In RLPG-H, they take the two lines before and two lines after the hole, feed it into the encoder \(F_\phi\) and take the encoded [CLS] token as an encoded representation of the surrounding context, and then feed it through a two-layer neural network with final sigmoid activations as predictions:

\[\hat{y}_p^h =\operatorname{sigmoid}\left(W^2\left(\operatorname{relu}\left(W^1\left(F_\phi\left(H^h\right)\right)+b^1\right)\right)+b^2\right)\]

Hence the idea is that the encoded representation of the context might serve to have useful features to predict which prompt proposal might work best.

RLPG-R

In RLPG-R, they go a little further than RLPG-H and on top of obtaining the [CLS] token for the representation of the hole context \(H^h\), it takes advantage of the attention mechanism by treating that as the query, and also encoding the produced prompt context as the keys and values:

\[Q^h=F_\phi\left(H^h\right), \quad K_p^h=F_\phi\left(C_p^h\right), \quad V_p^h=F_\phi\left(C_p^h\right)\]

They then apply the multi-head attention module on it, and pass the result through a similar two-layer neural network:

\[\hat{y}_p^h =\operatorname{sigmoid}\left(W_p G\left(\text { MultiHead }\left(Q^h, K_p^h, V_p^h\right)\right)+b_p\right)\]

We might think this may perform better, since it incorporates the attention mechanism between the prompt and the hole context (and RLPG-H does not even have access to the prompt contents), but surprisingly RLPG-H performs slightly better on evaluation:

3. Performance of Prompt Proposals

With respect to the previous figure, we also notice that simply using any prompt proposal also performs better than default Codex. In fact, the authors noted that many of the prompts look like a mess with mashed-up contexts, and still performed better than the default Codex.

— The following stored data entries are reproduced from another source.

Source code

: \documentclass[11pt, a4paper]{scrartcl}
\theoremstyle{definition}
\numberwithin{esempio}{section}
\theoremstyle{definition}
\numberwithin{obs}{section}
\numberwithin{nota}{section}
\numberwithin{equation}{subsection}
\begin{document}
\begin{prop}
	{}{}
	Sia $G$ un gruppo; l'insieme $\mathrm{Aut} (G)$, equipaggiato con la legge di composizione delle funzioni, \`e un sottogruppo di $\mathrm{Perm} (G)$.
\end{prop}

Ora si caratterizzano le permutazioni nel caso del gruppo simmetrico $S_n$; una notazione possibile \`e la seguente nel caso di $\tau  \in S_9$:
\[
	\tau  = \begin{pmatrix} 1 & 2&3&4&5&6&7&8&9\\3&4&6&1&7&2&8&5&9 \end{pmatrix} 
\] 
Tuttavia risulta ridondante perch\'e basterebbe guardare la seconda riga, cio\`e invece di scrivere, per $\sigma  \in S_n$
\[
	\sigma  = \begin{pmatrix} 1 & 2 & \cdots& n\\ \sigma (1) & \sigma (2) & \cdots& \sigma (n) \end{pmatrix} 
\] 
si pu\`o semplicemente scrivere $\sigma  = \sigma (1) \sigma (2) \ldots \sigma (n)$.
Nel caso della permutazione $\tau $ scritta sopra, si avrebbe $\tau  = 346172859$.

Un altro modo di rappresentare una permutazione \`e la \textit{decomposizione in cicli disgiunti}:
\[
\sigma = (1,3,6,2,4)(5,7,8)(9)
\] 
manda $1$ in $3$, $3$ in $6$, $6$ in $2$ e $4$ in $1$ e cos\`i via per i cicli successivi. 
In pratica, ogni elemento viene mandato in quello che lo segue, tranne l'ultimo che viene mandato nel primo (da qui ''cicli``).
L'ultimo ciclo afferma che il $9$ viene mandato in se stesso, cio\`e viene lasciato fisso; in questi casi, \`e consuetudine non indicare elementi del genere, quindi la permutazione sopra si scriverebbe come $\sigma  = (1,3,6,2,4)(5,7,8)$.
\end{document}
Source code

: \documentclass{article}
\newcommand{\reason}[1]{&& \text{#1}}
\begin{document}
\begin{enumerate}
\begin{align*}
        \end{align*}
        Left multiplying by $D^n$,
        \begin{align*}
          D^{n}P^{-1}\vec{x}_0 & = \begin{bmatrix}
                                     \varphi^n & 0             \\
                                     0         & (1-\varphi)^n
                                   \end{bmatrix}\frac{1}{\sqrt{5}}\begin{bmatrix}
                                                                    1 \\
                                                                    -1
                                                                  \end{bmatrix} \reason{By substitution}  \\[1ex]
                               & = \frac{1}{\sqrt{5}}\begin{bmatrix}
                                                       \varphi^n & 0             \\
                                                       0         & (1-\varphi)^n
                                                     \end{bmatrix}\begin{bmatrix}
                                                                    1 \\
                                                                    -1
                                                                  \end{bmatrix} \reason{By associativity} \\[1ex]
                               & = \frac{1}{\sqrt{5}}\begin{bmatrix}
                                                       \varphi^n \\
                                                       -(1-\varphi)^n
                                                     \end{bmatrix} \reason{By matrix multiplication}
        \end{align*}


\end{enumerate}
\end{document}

This indicates that it is worthwhile to add any sort of context and not worry too much about ordering.

It is also interesting to note the prompt proposals that had the highest success rates

Unsurprisingly, having additional context from the current file helped the most. This was then followed by sibling files, and then files with similar names, and then the imports.

Most Glaring Deficiency

The prompt generation techniques are not mutually exclusive, and it seemed likely that they could be combined to achieve even better results, especially if we have not yet exhausted our context window. However, this direction was not explored in this paper, and as mentioned in the paper is left to future work, and it was also stated that they have promising initial results.

For instance, we might think that having relevant headers from an imported library and the relevant function definitions and bodies from a sibling file might cause it to perform even better, like the kind of information a normal developer would want.

Conclusions for Future Work

When there is more information than context, prompt generation becomes key to selectively choose information that would be the most helpful to the task at hand for the LLM. We can utilize similar techniques as this paper to augment our prompts with additional information, and note that even simple methods like randomly choosing additional context could already cause it to perform better.